FHA vs. VA Loan Cost Comparison
As we just mentioned, VA loans allow qualifying borrowers to dispense with two of the most expensive loan costs: down payments and mortgage insurance, which, for FHA loans, comes in the form of a one-time, upfront, and annual recurring mortgage insurance premium (MIP). Upfront MIP for FHA loans is currently 1.75% of the loan amount, while annual MIP currently sits at an average of 0.85% (though it can vary based on loan duration and other factors).
Right now, the minimum down payments for FHA loans are 3.5% for borrowers with a credit score of at least 580, and 10% for borrowers with scores between 500 and 580. In reality, however, it’s difficult for borrowers with a score of 580 or less to find a lender who will issue them a loan, so, in practice, most FHA loan borrowers will end up putting around 3.5% down.
In addition, interest rates are also somewhat lower for VA loans when compared to their FHA counterparts. As of December 2018, the interest rate for a 30-year fixed rate VA loan was 4.83%, while the interest rate for a 30-year fixed rate FHA loan was 5.05%.
However, the VA does have one cost that FHA loans simply don’t have: a VA funding fee. A borrower’s VA funding fee varies from .5% and 3.3%, and is currently 2.14% for first-time borrowers. Some individuals, however, including disabled veterans and their spouses, are exempt from the VA funding fee.
FHA vs. VA Loans for Home Renovation
While the FHA 203(k) loan is one of the best known home purchase and renovation loans out there, the VA also has it’s own home purchase and renovation loan option: the VA renovation loan. Unlike the 203(k) loan, the VA renovation loan is technically a second loan, however, in reality, it’s rolled together with a borrower’s initial VA mortgage. Therefore, a borrower will only have one mortgage payment and one interest rate to worry about.
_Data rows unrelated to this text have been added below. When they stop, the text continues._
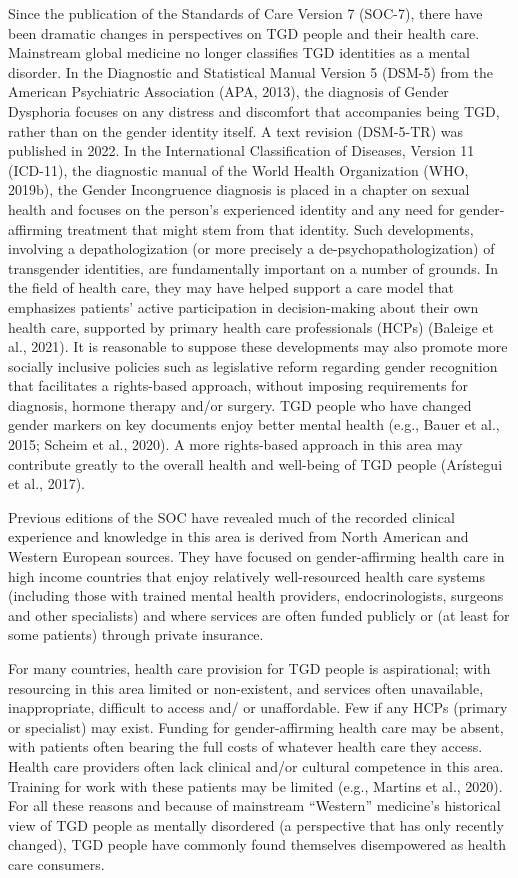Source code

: \documentclass[
]{book}
\begin{document}
Since the publication of the Standards of Care
Version 7 (SOC-7), there have been dramatic
changes in perspectives on TGD people and their
health care. Mainstream global medicine no longer classifies TGD identities as a mental disorder.
In the Diagnostic and Statistical Manual Version
5 (DSM-5) from the American Psychiatric
Association (APA, 2013), the diagnosis of Gender
Dysphoria focuses on any distress and discomfort
that accompanies being TGD, rather than on the
gender identity itself. A text revision (DSM-5-TR)
was published in 2022. In the International
Classification of Diseases, Version 11 (ICD-11),
the diagnostic manual of the World Health
Organization (WHO, 2019b), the Gender
Incongruence diagnosis is placed in a chapter on
sexual health and focuses on the person's experienced identity and any need for gender-affirming
treatment that might stem from that identity.
Such developments, involving a depathologization
(or more precisely a de-psychopathologization)
of transgender identities, are fundamentally
important on a number of grounds. In the field
of health care, they may have helped support a
care model that emphasizes patients' active participation in decision-making about their own
health care, supported by primary health care
professionals (HCPs) (Baleige et al., 2021). It is
reasonable to suppose these developments may
also promote more socially inclusive policies such
as legislative reform regarding gender recognition
that facilitates a rights-based approach, without
imposing requirements for diagnosis, hormone
therapy and/or surgery. TGD people who have
changed gender markers on key documents enjoy
better mental health (e.g., Bauer et al., 2015;
Scheim et al., 2020). A more rights-based
approach in this area may contribute greatly to
the overall health and well-being of TGD people
(Arístegui et al., 2017).

Previous editions of the SOC have revealed
much of the recorded clinical experience and
knowledge in this area is derived from North
American and Western European sources. They
have focused on gender-affirming health care in
high income countries that enjoy relatively
well-resourced health care systems (including
those with trained mental health providers,
endocrinologists, surgeons and other specialists)
and where services are often funded publicly or
(at least for some patients) through private
insurance.

For many countries, health care provision for
TGD people is aspirational; with resourcing in this
area limited or non-existent, and services often
unavailable, inappropriate, difficult to access and/
or unaffordable. Few if any HCPs (primary or
specialist) may exist. Funding for gender-affirming
health care may be absent, with patients often
bearing the full costs of whatever health care they
access. Health care providers often lack clinical
and/or cultural competence in this area. Training
for work with these patients may be limited (e.g.,
Martins et al., 2020). For all these reasons and
because of mainstream ``Western'' medicine's historical view of TGD people as mentally disordered
(a perspective that has only recently changed),
TGD people have commonly found themselves
disempowered as health care consumers.
\end{document}
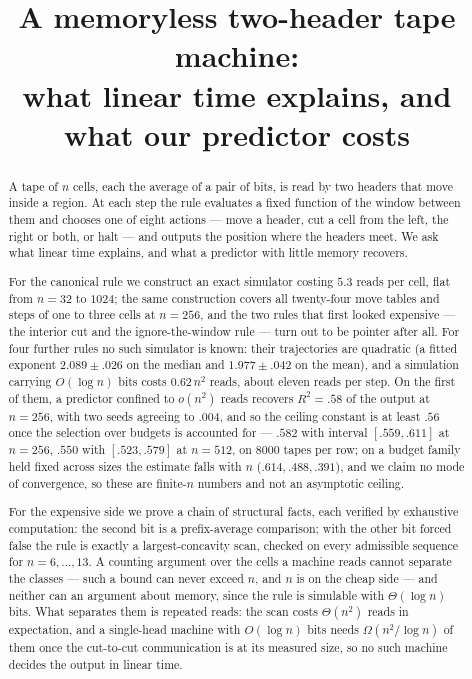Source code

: \documentclass[11pt]{article}
\title{A memoryless two-header tape machine:\\
what linear time explains, and what our predictor costs}
\author{}
\date{}
\begin{document}
\maketitle

\begin{abstract}
A tape of $n$ cells, each the average of a pair of bits, is read by two headers that move inside a
region. At each step the rule evaluates a fixed function of the window between them and chooses one of
eight actions --- move a header, cut a cell from the left, the right or both, or halt --- and outputs
the position where the headers meet. We ask what linear time explains, and what a predictor with little
memory recovers.

For the canonical rule we construct an exact simulator costing $5.3$ reads per cell, flat from $n=32$
to $1024$; the same construction covers all twenty-four move tables and steps of one to three cells
at $n=256$, and the two rules that first looked expensive --- the interior cut and the
ignore-the-window rule --- turn out to be pointer after all. For four further rules no such simulator is known: their trajectories are quadratic (a fitted
exponent $2.089\pm.026$ on the median and $1.977\pm.042$ on the mean), and a simulation carrying
$O(\log n)$ bits costs $0.62\,n^2$ reads, about eleven reads per step. On the first of them, a predictor confined to $o(n^2)$ reads recovers $R^2=.58$ of the output at $n=256$, with two seeds agreeing to $.004$, and so the ceiling constant is at least $.56$ once the selection
over budgets is accounted for --- $.582$ with interval $[.559,.611]$ at $n=256$, $.550$ with
$[.523,.579]$ at $n=512$, on $8000$ tapes per row; on a budget family held fixed across sizes the
estimate falls with $n$ ($.614,.488,.391$), and we claim no mode of convergence, so these are
finite-$n$ numbers and not an asymptotic ceiling.

For the expensive side we prove a chain of structural facts, each verified by exhaustive computation: the second bit is a
prefix-average comparison; with the other bit forced false the rule is exactly a largest-concavity
scan, checked on every admissible sequence for $n=6,\dots,13$. A counting
argument over the cells a machine reads cannot separate the classes --- such a bound can never exceed $n$, and $n$ is
on the cheap side --- and neither can an argument about memory, since the rule is simulable with
$\Theta(\log n)$ bits. What separates them is repeated reads: the scan costs $\Theta(n^2)$ reads in
expectation, and a single-head machine with $O(\log n)$ bits needs $\Omega(n^2/\log n)$ of them once
the cut-to-cut communication is at its measured size, so no such machine decides the output in linear
time.

\end{abstract}
\end{document}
Also unlike the standard 203(k) loan, the VA renovation loan permits a maximum loan amount of only $35,000 for home renovations. So, in essence, it operates more like the limited 203(k) loan than a typical 203(k) loan, which offers an unlimited amount of money for renovations (constrained, however, by 50% of property’s current value and the FHA loan limits in your area). The types of repairs that are allowed under the VA renovation loan program are also somewhat limited. In general, permitted repairs include:
Roof and floor repairs
Lead paint removal and repainting
In contrast, limited 203(k) loans, which were previously referred to as streamlined 203(k) loans, permit the following uses:
Carpeting or flooring replacement
Roof replacement or repair
Door and window replacement
Purchasing new appliances/kitchen upgrades
Interior and exterior painting
Well/septic system installation
Weatherizing the home
Updating electrical wiring
As you can see the repairs and upgrades that can be completed with a limited 203(k) loan and a VA renovation loan are quite similar. However, it’s important to take into account that the repairs mentioned above in regards to VA home renovation loans are not an exhaustive list— other, similar repairs may also be approved.
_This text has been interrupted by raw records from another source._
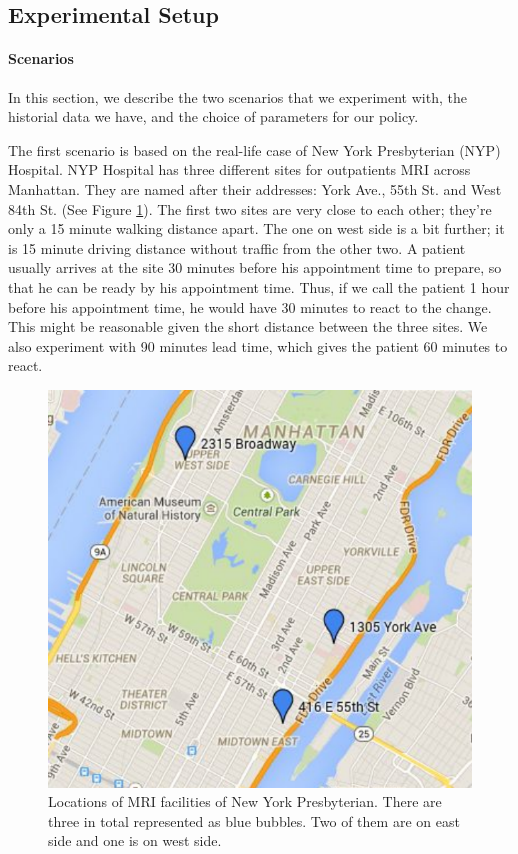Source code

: \subsection{Experimental Setup}

\paragraph{Scenarios}

In this section, we describe the two scenarios that we experiment with,
the historial data we have, and the choice of parameters for our policy.

The first scenario is based on the real-life case of New York Presbyterian
(NYP) Hospital. NYP Hospital has three different sites for outpatients MRI
across Manhattan. They are named after their addresses: York Ave., 55th St. and
West 84th St. (See Figure \ref{fig:site}). The first two sites are very
close to each other; they're only a 15 minute walking distance apart. The one on west side
is a bit further; it is 15 minute driving distance without traffic from the other two.
A patient usually arrives at the site 30 minutes before his appointment
time to prepare, so that he can be ready by his appointment time.
Thus, if we call the patient 1 hour before his appointment time, he
would have 30 minutes to react to the change. This might be reasonable
given the short distance between the three sites. We also experiment with 90 minutes
lead time, which gives the patient 60 minutes to react.

\begin{figure}
\centering
\includegraphics[scale=.6]{chap3/numeric/pic/site.pdf}
\caption{Locations of MRI facilities of New York Presbyterian. There
are three in total represented as blue bubbles. Two of them are on
east side and one is on west side.}
\label{fig:site}
\end{figure}

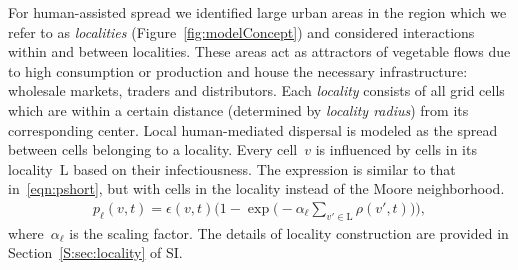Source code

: \documentclass[11pt]{article}
\newcommand{\infest}{\rho}
\newcommand{\suitable}{\epsilon}
\newcommand{\plocal}{p_{\ell}}
\newcommand{\afm}{\alpha_{\ell}}
\newcommand{\locality}{\mathrm{L}}
\theoremstyle{definition}
\begin{document}
For human-assisted spread we identified large urban areas in the region
which we refer to as {\it localities} (Figure~\ref{fig:modelConcept}) and
considered 
interactions within and between localities. These areas act as attractors
of vegetable flows due to high consumption or production and house the necessary
infrastructure: wholesale markets, traders and distributors.
Each
\emph{locality} consists of all grid cells which are within a certain
distance (determined by \emph{locality radius}) from its corresponding center. Local
human-mediated dispersal is modeled as the spread between cells
belonging to a locality.
Every cell~$v$ is influenced by cells in
its locality~$\locality$ based on their infectiousness.  The expression is
similar to that in~\eqref{eqn:pshort}, but with cells in the locality
instead of the Moore neighborhood.
\begin{align}\label{eqn:plocal}
    \plocal(v,t)=\suitable(v,t)\bigg(1-
    \exp\Big(-\afm\sum_{v'\in\locality}\infest(v',t)\Big)\bigg),
\end{align}
where~$\afm$ is the scaling factor. The details of
locality construction are provided in Section~\ref{S:sec:locality} of SI.
\end{document}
In conclusion, even if you qualify for a VA loan, if you want to make major home repairs, the standard 203(k) loan is still your best option. However, if you’re VA loan-eligible and considering a limited 203(k) loan for minor repairs, a VA renovation loan could be a better choice, considering the lack of any down payment and mortgage insurance requirement, as well as the lower interest rate that you’ll be able to enjoy.